The author of the Gospel of Mark is seen by scholars to be a man named John Mark. He was a Jewish Christian whose mother Mary owned a house in the city of Jerusalem where people from the original Christian community met. So the person of John Mark can be traced back to the very first group of people who gave their lives over to Jesus Christ. John Mark was surrounded by people who were there when everything started. John Mark probably knew most people of significance from the gospels or knew people who knew the people of significance in the gospels. He is a man who is immersed in the testimony of Jesus Christ. His mother’s house was the house that the apostle Peter went to after his release from prison in Acts 12:12. Can you imagine being a young person at home with your mom and the Apostle Peter drops by your house first, the very first thing, to let your family know everything is ok? How cool it that? What does that tell you about the importance of John Mark’s family in the early Christian community? John Mark has a solid family behind him; John Mark is no stranger, no outsider to the happenings of early Christianity or to the testimony of Jesus Christ.

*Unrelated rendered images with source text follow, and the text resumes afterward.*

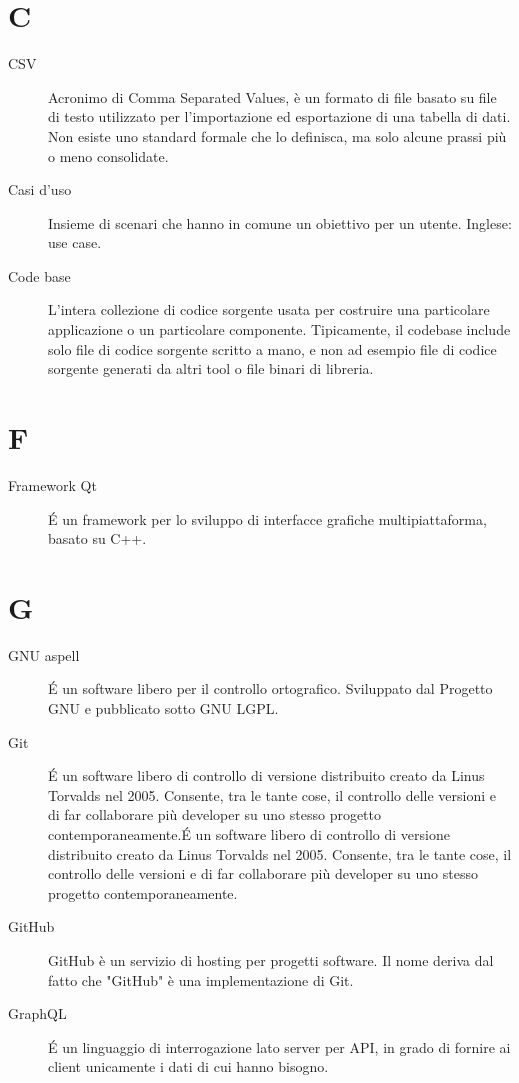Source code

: \documentclass[a4paper, oneside]{article}
\begin{document}
\section{C}
\begin{description}
  \item[CSV] Acronimo di Comma Separated Values, è un formato di file basato su file di testo utilizzato per l'importazione ed esportazione di una tabella di dati. Non esiste uno standard formale che lo definisca, ma solo alcune prassi più o meno consolidate.
  \item[Casi d'uso] Insieme di scenari che hanno in comune un obiettivo per un utente. Inglese: use case.
  \item[Code base] L'intera collezione di codice sorgente usata per costruire una particolare applicazione o un particolare componente. Tipicamente, il codebase include solo file di codice sorgente scritto a mano, e non ad esempio file di codice sorgente generati da altri tool o file binari di libreria.
\end{description}
\newpage
\section{F}
\begin{description}
  \item[Framework Qt] É un framework per lo sviluppo di interfacce grafiche multipiattaforma, basato su C++.
\end{description}
\newpage
\section{G}
\begin{description}
  \item[GNU aspell] É un software libero per il controllo ortografico. Sviluppato dal Progetto GNU e pubblicato sotto GNU LGPL.
  \item[Git] É un software libero di controllo di versione distribuito creato da Linus Torvalds nel 2005. Consente, tra le tante cose, il controllo delle versioni e di far collaborare più developer su uno stesso progetto contemporaneamente.É un software libero di controllo di versione distribuito creato da Linus Torvalds nel 2005. Consente, tra le tante cose, il controllo delle versioni e di far collaborare più developer su uno stesso progetto contemporaneamente.
  \item[GitHub] GitHub è un servizio di hosting per progetti software. Il nome deriva dal fatto che "GitHub" è una implementazione di Git.
  \item[GraphQL] É un linguaggio di interrogazione lato server per API, in grado di fornire ai client unicamente i dati di cui hanno bisogno.
\end{description}
\newpage
\end{document}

John Mark also spent a significant amount of time with the Apostles Paul and Peter. Paul at first views John Mark as irresponsible, which he probably was, and refuses to take him along on a second mission trip, we see this in Acts chapter 15. Paul was later reconciled to John Mark, and they become very close as they do extensive work together. John Mark was with Paul during his imprisonment in Rome. We see how close they have become as we see Paul instructing Timothy to bring Mark to Rome while he is in Prison because Paul saw him as so indispensable.

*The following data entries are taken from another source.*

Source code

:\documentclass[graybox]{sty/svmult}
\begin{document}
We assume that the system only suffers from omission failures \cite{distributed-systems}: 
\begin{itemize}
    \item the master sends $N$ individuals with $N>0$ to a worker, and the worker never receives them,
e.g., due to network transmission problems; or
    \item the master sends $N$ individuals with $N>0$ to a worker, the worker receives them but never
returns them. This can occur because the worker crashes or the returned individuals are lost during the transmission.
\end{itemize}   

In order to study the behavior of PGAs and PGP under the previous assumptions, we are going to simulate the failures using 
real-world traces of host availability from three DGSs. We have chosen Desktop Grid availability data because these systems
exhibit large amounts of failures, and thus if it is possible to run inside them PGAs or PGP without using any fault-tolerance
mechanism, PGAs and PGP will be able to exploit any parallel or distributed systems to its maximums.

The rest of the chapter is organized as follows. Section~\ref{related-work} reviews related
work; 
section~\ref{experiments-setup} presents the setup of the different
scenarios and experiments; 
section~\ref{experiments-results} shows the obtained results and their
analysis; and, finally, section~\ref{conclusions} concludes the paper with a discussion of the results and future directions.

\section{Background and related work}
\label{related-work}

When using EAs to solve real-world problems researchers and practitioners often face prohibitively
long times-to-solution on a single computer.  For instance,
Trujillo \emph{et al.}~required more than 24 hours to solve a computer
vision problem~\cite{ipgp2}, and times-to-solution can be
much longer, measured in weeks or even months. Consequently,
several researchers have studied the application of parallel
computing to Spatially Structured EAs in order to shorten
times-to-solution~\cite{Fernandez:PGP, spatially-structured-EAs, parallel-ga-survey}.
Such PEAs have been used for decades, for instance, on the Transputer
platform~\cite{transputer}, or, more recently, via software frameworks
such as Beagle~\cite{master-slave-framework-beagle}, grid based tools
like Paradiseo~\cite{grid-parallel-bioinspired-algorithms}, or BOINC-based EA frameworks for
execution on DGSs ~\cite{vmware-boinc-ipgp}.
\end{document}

When Peter was writing his letter of 1 Peter, John Mark was in Rome with Peter, no doubt helping in any way he could. In fact, John Mark was so close to the apostle Peter, that Peter refers to him as his son in 1 Peter 5:13. If that is not an endorsement, I don’t know what is. Further, we see that John Mark was the cousin of Barnabas, Col. 4:10 “My fellow prisoner Aristarchus sends you his greetings, as does Mark, the cousin of Barnabas.” We have before us a gospel from a man who was very much, in the thick of things, this is the real stuff.

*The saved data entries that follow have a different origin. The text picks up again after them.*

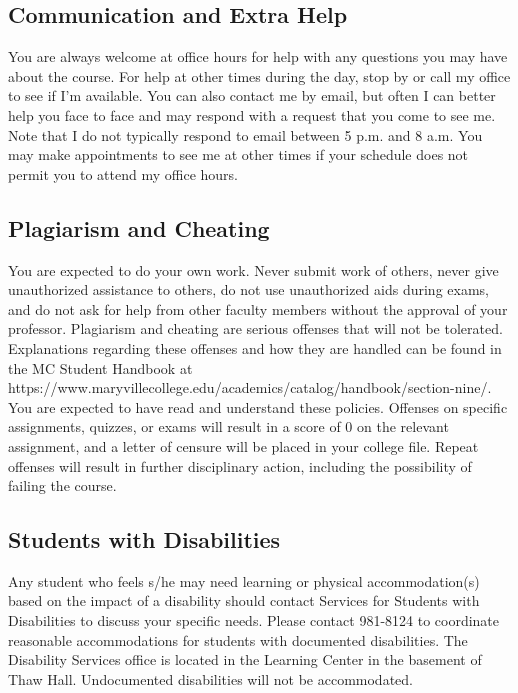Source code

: \documentclass[11pt]{article}
\begin{document}
\subsection*{Communication and Extra Help}
You are always welcome at office hours for help with any
questions you may have about the course. For help at other times during the day, stop by or call my office to see if I'm available. You can also contact me by email, but often I can better help you face to face and may respond with a request that
you come to see me. Note that I do not typically respond to email between 5 p.m. and 8 a.m. You may make appointments to see me at other times if your schedule does not permit you to attend my office hours.


\subsection*{Plagiarism and Cheating}
You are expected to do your own work. Never submit work of others,
never give unauthorized assistance to others, do not use unauthorized
aids during exams, and do not ask for help from other
faculty members without the approval of your professor. Plagiarism and cheating are serious offenses that will not be
tolerated. Explanations regarding these offenses and how they are handled can be found in the MC Student Handbook at\newline
https://www.maryvillecollege.edu/academics/catalog/handbook/section-nine/.\newline
You are expected to have read and understand these policies. Offenses on specific assignments, quizzes, or exams will result
in a score of 0 on the relevant assignment, and a letter of censure will be placed in your college file. Repeat offenses will
result in further disciplinary action, including the possibility of failing the course.

\subsection*{Students with Disabilities}
Any student who feels s/he may need learning or physical
accommodation(s) based on the impact of a disability should contact Services for Students with Disabilities to discuss your
specific needs. Please contact 981-8124 to coordinate reasonable accommodations for students with documented
disabilities. The Disability Services office is located in the Learning Center in the basement of Thaw Hall. Undocumented
disabilities will not be accommodated.
\end{document}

The earliest reference concerning the Gospel of Mark is from around the year 140 from Papias, Bishop of Hieropolis. The bishop cites the testimony of an elder, saying: “Mark, having become the interpreter of Peter, wrote down accurately whatever he remembered of the things said and done by the Lord….” The testimony is not presented as Papias’s opinion, but as the word of an earlier authority. Then, from about the year 175, Irenaeus writes on the Gospels: “And after the death of these (the apostles) Mark, the disciple and interpreter of Peter, also transmitted to us in writing the things preached by Peter.” Tertullian and Clement of Alexandria also concur with this around the year 200. In fact when Peter’s preaching from Acts is compared to sections of Mark there is a striking parallelism and the voice of Peter can be seen by comparing some passages. For though Mark was not with the Lord Jesus in his lifetime, he hears and records the testimony of one of the closest disciples to Jesus – Peter. It appears that the content of the Gospel of Mark is derived from the apostle Peter and placed into literary form by Mark. What that means is this: The Gospel of Mark is the testimony of the Apostle Peter about the person of Jesus Christ, who was, by the way, one of the closest people to our Lord Jesus. Awesome.